Ao falar do que se repete, o sujeito pode reconhecer o lugar que ocupa nos vínculos e, pouco a pouco, construir outras formas de se relacionar consigo e com o outro, sem que isso precise significar ruptura ou culpa.
Para algumas pessoas, reconhecer esse excesso já é um primeiro movimento. Para outras, é preciso tempo para compreender como essa posição se construiu e por que ela insiste.

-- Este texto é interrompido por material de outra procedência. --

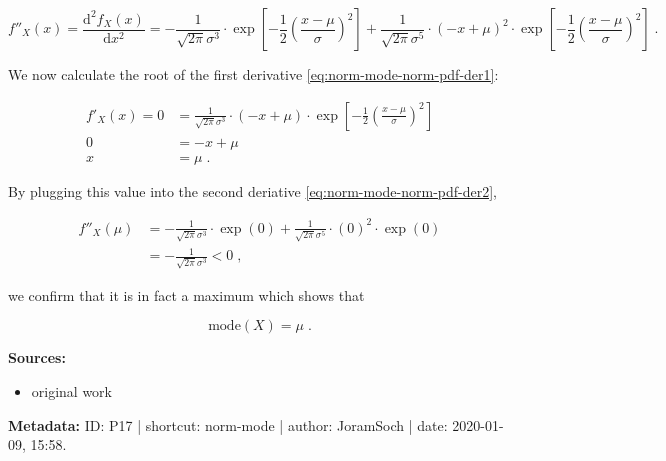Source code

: \documentclass[a4paper,12pt,twoside]{book}
\begin{document}
\begin{equation} \label{eq:norm-mode-norm-pdf-der2}
f''_X(x) = \frac{\mathrm{d}^2f_X(x)}{\mathrm{d}x^2} = -\frac{1}{\sqrt{2 \pi} \sigma^3} \cdot \exp \left[ -\frac{1}{2} \left( \frac{x-\mu}{\sigma} \right)^2 \right] + \frac{1}{\sqrt{2 \pi} \sigma^5} \cdot (-x + \mu)^2 \cdot \exp \left[ -\frac{1}{2} \left( \frac{x-\mu}{\sigma} \right)^2 \right] \; .
\end{equation}

We now calculate the root of the first derivative \eqref{eq:norm-mode-norm-pdf-der1}:

\begin{equation} \label{eq:norm-mode-norm-mode-s1}
\begin{split}
f'_X(x) = 0 &= \frac{1}{\sqrt{2 \pi} \sigma^3} \cdot (-x + \mu) \cdot \exp \left[ -\frac{1}{2} \left( \frac{x-\mu}{\sigma} \right)^2 \right] \\
0 &= -x + \mu \\
x &= \mu \; .
\end{split}
\end{equation}

By plugging this value into the second deriative \eqref{eq:norm-mode-norm-pdf-der2},

\begin{equation} \label{eq:norm-mode-norm-mode-s2}
\begin{split}
f''_X(\mu) &= -\frac{1}{\sqrt{2 \pi} \sigma^3} \cdot \exp(0) + \frac{1}{\sqrt{2 \pi} \sigma^5} \cdot (0)^2 \cdot \exp(0) \\
&= -\frac{1}{\sqrt{2 \pi} \sigma^3} < 0 \; ,
\end{split}
\end{equation}

we confirm that it is in fact a maximum which shows that

\begin{equation} \label{eq:norm-mode-norm-mode-qed}
\mathrm{mode}(X) = \mu \; .
\end{equation}


\vspace{1em}
\textbf{Sources:}
\begin{itemize}
\item original work\end{itemize}


\vspace{1em}
\textbf{Metadata:} ID: P17 | shortcut: norm-mode | author: JoramSoch | date: 2020-01-09, 15:58.
\vspace{1em}
\end{document}
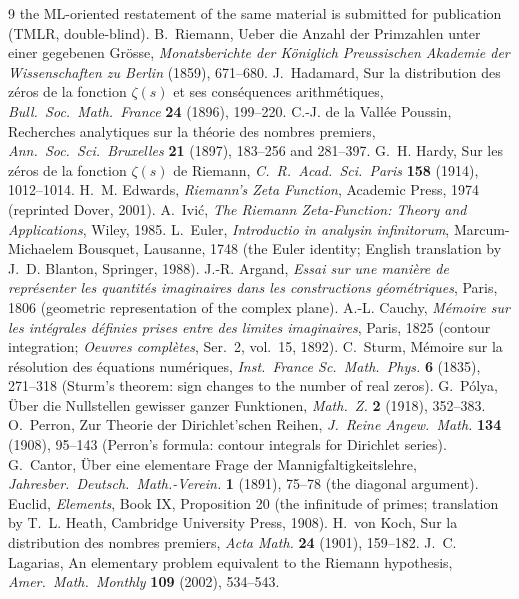 \documentclass{article}
\begin{document}
\begin{thebibliography}{9}
the ML-oriented restatement of the same material is submitted for
publication (TMLR, double-blind).
B.~Riemann, Ueber die Anzahl der Primzahlen unter einer gegebenen
Gr\"osse, \emph{Monatsberichte der K\"oniglich Preussischen Akademie
der Wissenschaften zu Berlin} (1859), 671--680.
J.~Hadamard, Sur la distribution des z\'eros de la fonction
$\zeta(s)$ et ses cons\'equences arithm\'etiques, \emph{Bull.\ Soc.\
Math.\ France} \textbf{24} (1896), 199--220.
C.-J. de la Vall\'ee Poussin, Recherches analytiques sur la th\'eorie
des nombres premiers, \emph{Ann.\ Soc.\ Sci.\ Bruxelles} \textbf{21}
(1897), 183--256 and 281--397.
G.~H. Hardy, Sur les z\'eros de la fonction $\zeta(s)$ de Riemann,
\emph{C.\ R.\ Acad.\ Sci.\ Paris} \textbf{158} (1914), 1012--1014.
\bibitem{edwards1974}
H.~M. Edwards, \emph{Riemann's Zeta Function}, Academic Press, 1974
(reprinted Dover, 2001).
A.~Ivi\'c, \emph{The Riemann Zeta-Function: Theory and Applications},
Wiley, 1985.
L.~Euler, \emph{Introductio in analysin infinitorum}, Marcum-Michaelem
Bousquet, Lausanne, 1748 (the Euler identity; English translation by
J.~D. Blanton, Springer, 1988).
J.-R. Argand, \emph{Essai sur une mani\`ere de repr\'esenter les
quantit\'es imaginaires dans les constructions g\'eom\'etriques},
Paris, 1806 (geometric representation of the complex plane).
A.-L. Cauchy, \emph{M\'emoire sur les int\'egrales d\'efinies prises
entre des limites imaginaires}, Paris, 1825 (contour integration;
\emph{Oeuvres compl\`etes}, Ser.\ 2, vol.\ 15, 1892).
C.~Sturm, M\'emoire sur la r\'esolution des \'equations num\'eriques,
\emph{Inst.\ France Sc.\ Math.\ Phys.} \textbf{6} (1835), 271--318
(Sturm's theorem: sign changes to the number of real zeros).
G.~P\'olya, \"Uber die Nullstellen gewisser ganzer Funktionen,
\emph{Math.\ Z.} \textbf{2} (1918), 352--383.
O.~Perron, Zur Theorie der Dirichlet'schen Reihen,
\emph{J.\ Reine Angew.\ Math.} \textbf{134} (1908), 95--143
(Perron's formula: contour integrals for Dirichlet series).
G.~Cantor, \"Uber eine elementare Frage der Mannigfaltigkeitslehre,
\emph{Jahresber.\ Deutsch.\ Math.-Verein.} \textbf{1} (1891), 75--78
(the diagonal argument).
Euclid, \emph{Elements}, Book IX, Proposition 20 (the infinitude of
primes; translation by T.~L. Heath, Cambridge University Press, 1908).
\bibitem{vonkoch1901}
H.~von Koch, Sur la distribution des nombres premiers,
\emph{Acta Math.} \textbf{24} (1901), 159--182.
J.~C. Lagarias, An elementary problem equivalent to the Riemann
hypothesis, \emph{Amer.\ Math.\ Monthly} \textbf{109} (2002), 534--543.
\end{thebibliography}
\end{document}
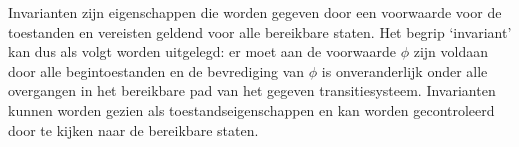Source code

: \documentclass{article}
\begin{document}
Invarianten zijn eigenschappen die worden gegeven door een voorwaarde  voor de toestanden en vereisten geldend 	voor alle bereikbare staten.
	Het begrip ‘invariant’ kan dus als volgt worden uitgelegd: er moet aan de voorwaarde $\phi$ zijn voldaan 	door alle begintoestanden en de bevrediging van  $\phi$ is onveranderlijk onder alle overgangen in het bereikbare 	pad van het gegeven transitiesysteem.  Invarianten kunnen worden gezien als toestandseigenschappen en 	kan worden gecontroleerd door te kijken naar de bereikbare staten. 
	
\end{document}
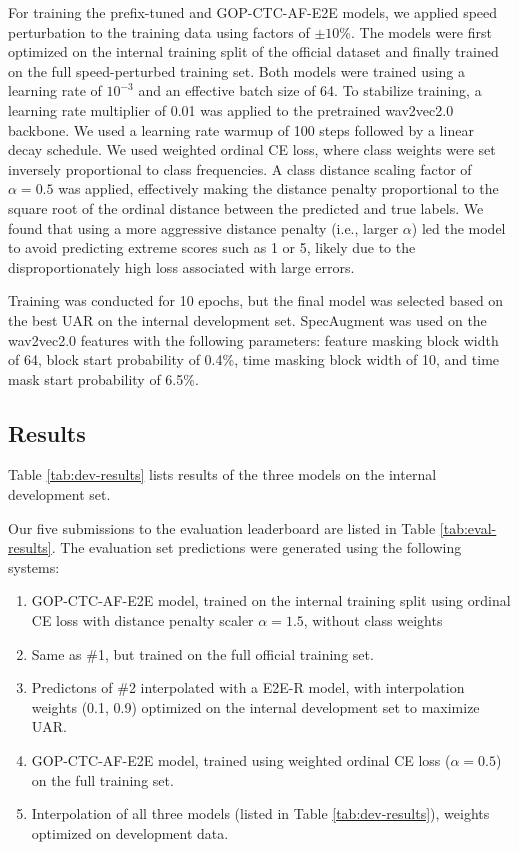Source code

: \documentclass{article}
\begin{document}
For training the prefix-tuned and GOP-CTC-AF-E2E models, we applied speed perturbation to the training data using factors of $\pm10\%$. The models were first optimized on the internal training split of the official dataset and finally trained on the full speed-perturbed training set. Both models were trained using a learning rate of $10^{-3}$ and an effective batch size of 64. To stabilize training, a learning rate multiplier of 0.01 was applied to the pretrained wav2vec2.0 backbone. We used a learning rate warmup of 100 steps followed by a linear decay schedule. 
We used weighted ordinal CE loss, where class weights were set inversely proportional to class frequencies. A class distance scaling factor of $\alpha = 0.5$ was applied, effectively making the distance penalty proportional to the square root of the ordinal distance between the predicted and true labels. We found that using a more aggressive distance penalty (i.e., larger $\alpha$) led the model to avoid predicting extreme scores such as 1 or 5, likely due to the disproportionately high loss associated with large errors.


Training was conducted for 10 epochs, but the final model  was selected based on the best UAR on the internal development set. 
SpecAugment was used on the wav2vec2.0 features with the following parameters: feature masking block width of 64, block start probability of 0.4\%, time masking block width of 10, and time mask start probability of 6.5\%. 

\subsection{Results}

Table \ref{tab:dev-results} lists results of the three models on the internal development set.

Our five submissions to the evaluation leaderboard are listed in Table \ref{tab:eval-results}. The evaluation set predictions were generated using the following systems:
\begin{enumerate}[noitemsep,topsep=2pt,parsep=5pt,partopsep=2pt]
\item GOP-CTC-AF-E2E model, trained on the internal training split using ordinal CE loss with distance penalty scaler $\alpha = 1.5$, without class weights
\item Same as \#1, but trained on the full official training set. 
\item Predictons of \#2 interpolated with a E2E-R model, with interpolation weights (0.1, 0.9) optimized on the internal development set to maximize UAR.
\item GOP-CTC-AF-E2E model, trained using weighted ordinal CE loss ($\alpha=0.5$) on the full training set.
\item Interpolation of all three models (listed in Table \ref{tab:dev-results}), weights optimized on development data.
\end{enumerate}
\end{document}

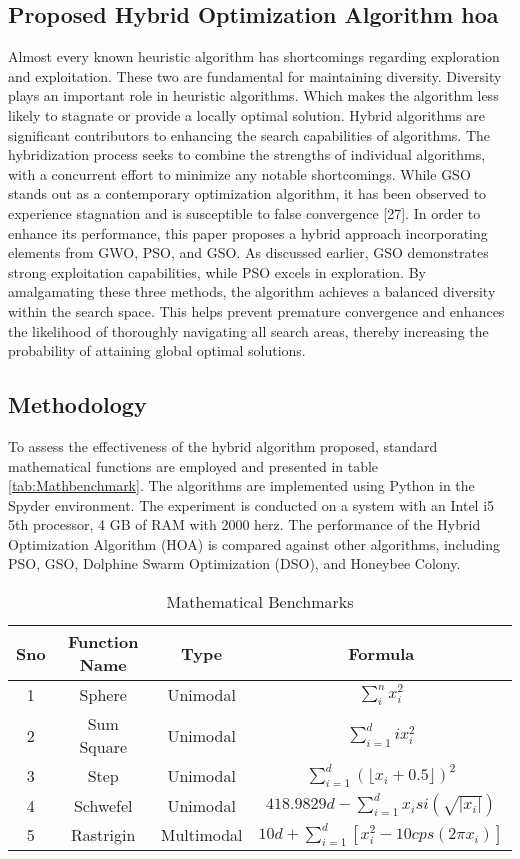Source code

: \documentclass[conference]{IEEEtran}
\begin{document}
\begin{abstract1}
\section{Proposed Hybrid Optimization Algorithm hoa}\label{HOA}
Almost every known heuristic algorithm has shortcomings regarding exploration and exploitation. These two are fundamental for maintaining diversity. Diversity plays an important role in heuristic algorithms. Which makes the algorithm less likely to stagnate or provide a locally optimal solution\cite{Ullah2023}. 
Hybrid algorithms are significant contributors to enhancing the search capabilities of algorithms. The hybridization process seeks to combine the strengths of individual algorithms, with a concurrent effort to minimize any notable shortcomings.
While GSO stands out as a contemporary optimization algorithm, it has been observed to experience stagnation and is susceptible to false convergence [27]. In order to enhance its performance, this paper proposes a hybrid approach incorporating elements from GWO, PSO, and GSO. As discussed earlier, GSO demonstrates strong exploitation capabilities, while PSO excels in exploration. By amalgamating these three methods, the algorithm achieves a balanced diversity within the search space. This helps prevent premature convergence and enhances the likelihood of thoroughly navigating all search areas, thereby increasing the probability of attaining global optimal solutions.

\subsection{Methodology}
To assess the effectiveness of the hybrid algorithm proposed, standard mathematical functions are employed and presented in table \ref{tab:Mathbenchmark}. The algorithms are implemented using Python in the Spyder environment. The experiment is conducted on a system with an Intel i5 5th processor, 4 GB of RAM with 2000 herz. The performance of the Hybrid Optimization Algorithm (HOA) is compared against other algorithms, including PSO, GSO, Dolphine Swarm Optimization (DSO), and Honeybee Colony.

\begin{center}
	\begin{table}
		\caption{Mathematical Benchmarks}

	\begin{tabular}{ |c|c|c|c| } 
		\hline
		Sno & Function Name & Type & Formula \\ 
		\hline
		\rule{0pt}{15pt}
		1 & Sphere & Unimodal & $\sum_{i}^{n} x_i^2$  \\ 
			\rule{0pt}{15pt}
		2 & Sum Square & Unimodal &  $\sum_{i=1}^{d} ix_i^2$   \\
		 	\rule{0pt}{15pt}
		3 & Step & Unimodal &  $\sum_{i=1}^{d}(\lfloor x_i +0.5 \rfloor)^2$ \\
			\rule{0pt}{15pt}
		4 & Schwefel & Unimodal &  $418.9829d - \sum_{i=1}^{d}x_isi(\sqrt{|x_i|})$ \\
			\rule{0pt}{15pt} 
		5 & Rastrigin & Multimodal &  $10d + \sum_{i=1}^{d}[x_i^2-10 cps(2\pi x_i)]$   \\
		

\end{tabular}
\end{table}
\end{center}
\end{abstract1}
\end{document}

A escuta psicanalítica se orienta justamente por esse tempo: o tempo de dar lugar ao que foi silenciado, sem pressa de corrigir ou normalizar.
Se, ao longo da leitura, algo do que foi dito toca sua própria experiência, isso não acontece por acaso. Muitas vezes, o sofrimento encontra palavras antes mesmo de encontrar um endereço claro.
A psicanálise oferece um espaço onde aquilo que insiste, posições, repetições, silêncios, pode ser escutado com tempo, sem promessa de solução imediata.
Meu trabalho se organiza a partir dessa escuta, tanto no atendimento presencial quanto no acompanhamento online, respeitando o percurso singular de cada pessoa.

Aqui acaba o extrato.